GTA 5% (v/v) solution was employed as a crosslinker to prevent the aggregation of and stabilize the CUR-GNPs. Different volumes of GTA were added dropwise. As shown in figure 2(E), the increased volume of GTA in N9 drastically increased the average particle size by approximately twofold compared to that of N7. Reasonably, greater concentrations of GTA resulted in the crosslinking of multiple groups and an increased degree of reticulation, thereby leading to an increased particle size. The use of less than 30 μl of GTA resulted in a large extent of aggregation because the quantity of crosslinker was insufficient to harden the nanoparticles (data not shown).

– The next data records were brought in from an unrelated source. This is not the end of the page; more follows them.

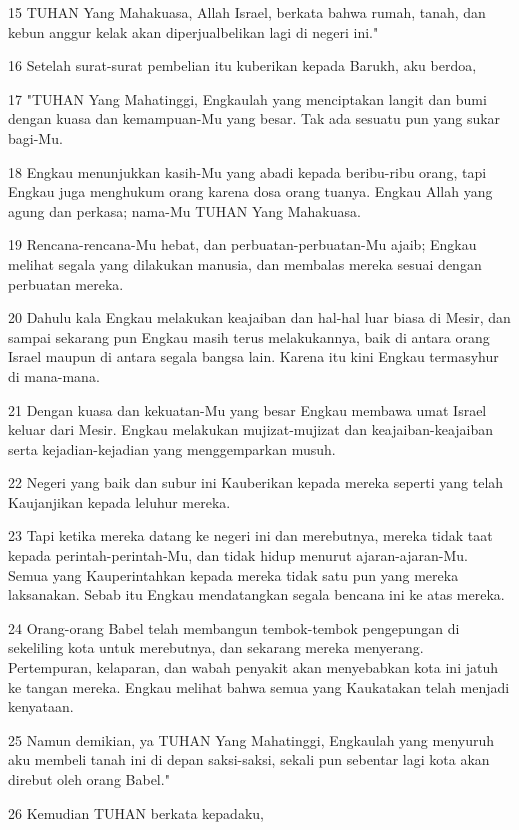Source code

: \par 15 TUHAN Yang Mahakuasa, Allah Israel, berkata bahwa rumah, tanah, dan kebun anggur kelak akan diperjualbelikan lagi di negeri ini."
\par 16 Setelah surat-surat pembelian itu kuberikan kepada Barukh, aku berdoa,
\par 17 "TUHAN Yang Mahatinggi, Engkaulah yang menciptakan langit dan bumi dengan kuasa dan kemampuan-Mu yang besar. Tak ada sesuatu pun yang sukar bagi-Mu.
\par 18 Engkau menunjukkan kasih-Mu yang abadi kepada beribu-ribu orang, tapi Engkau juga menghukum orang karena dosa orang tuanya. Engkau Allah yang agung dan perkasa; nama-Mu TUHAN Yang Mahakuasa.
\par 19 Rencana-rencana-Mu hebat, dan perbuatan-perbuatan-Mu ajaib; Engkau melihat segala yang dilakukan manusia, dan membalas mereka sesuai dengan perbuatan mereka.
\par 20 Dahulu kala Engkau melakukan keajaiban dan hal-hal luar biasa di Mesir, dan sampai sekarang pun Engkau masih terus melakukannya, baik di antara orang Israel maupun di antara segala bangsa lain. Karena itu kini Engkau termasyhur di mana-mana.
\par 21 Dengan kuasa dan kekuatan-Mu yang besar Engkau membawa umat Israel keluar dari Mesir. Engkau melakukan mujizat-mujizat dan keajaiban-keajaiban serta kejadian-kejadian yang menggemparkan musuh.
\par 22 Negeri yang baik dan subur ini Kauberikan kepada mereka seperti yang telah Kaujanjikan kepada leluhur mereka.
\par 23 Tapi ketika mereka datang ke negeri ini dan merebutnya, mereka tidak taat kepada perintah-perintah-Mu, dan tidak hidup menurut ajaran-ajaran-Mu. Semua yang Kauperintahkan kepada mereka tidak satu pun yang mereka laksanakan. Sebab itu Engkau mendatangkan segala bencana ini ke atas mereka.
\par 24 Orang-orang Babel telah membangun tembok-tembok pengepungan di sekeliling kota untuk merebutnya, dan sekarang mereka menyerang. Pertempuran, kelaparan, dan wabah penyakit akan menyebabkan kota ini jatuh ke tangan mereka. Engkau melihat bahwa semua yang Kaukatakan telah menjadi kenyataan.
\par 25 Namun demikian, ya TUHAN Yang Mahatinggi, Engkaulah yang menyuruh aku membeli tanah ini di depan saksi-saksi, sekali pun sebentar lagi kota akan direbut oleh orang Babel."
\par 26 Kemudian TUHAN berkata kepadaku,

Based on the characterization of the CUR-GNPs, N1, N2 and N7 were selected for further investigation of the EE and DL (table 3) due to the smaller average particle size and the moderate zeta potential. The results show no significant difference in entrapment efficiency or drug loading between N1 and N2 (P > 0.05). Meanwhile, although there was no significant difference in particle size between N2 and N7, N7 performed significantly better, with the highest EE and DL of all other formulations (P < 0.05). Specifically, approximately 50% of the CUR was encapsulated in the nanoparticles, which were the smallest (233.4 nm) and showed good stability with the highest zeta potential (35.9 mV). Therefore, N7 was chosen as an optimal CUR-GNP model for dispersion in the FFH.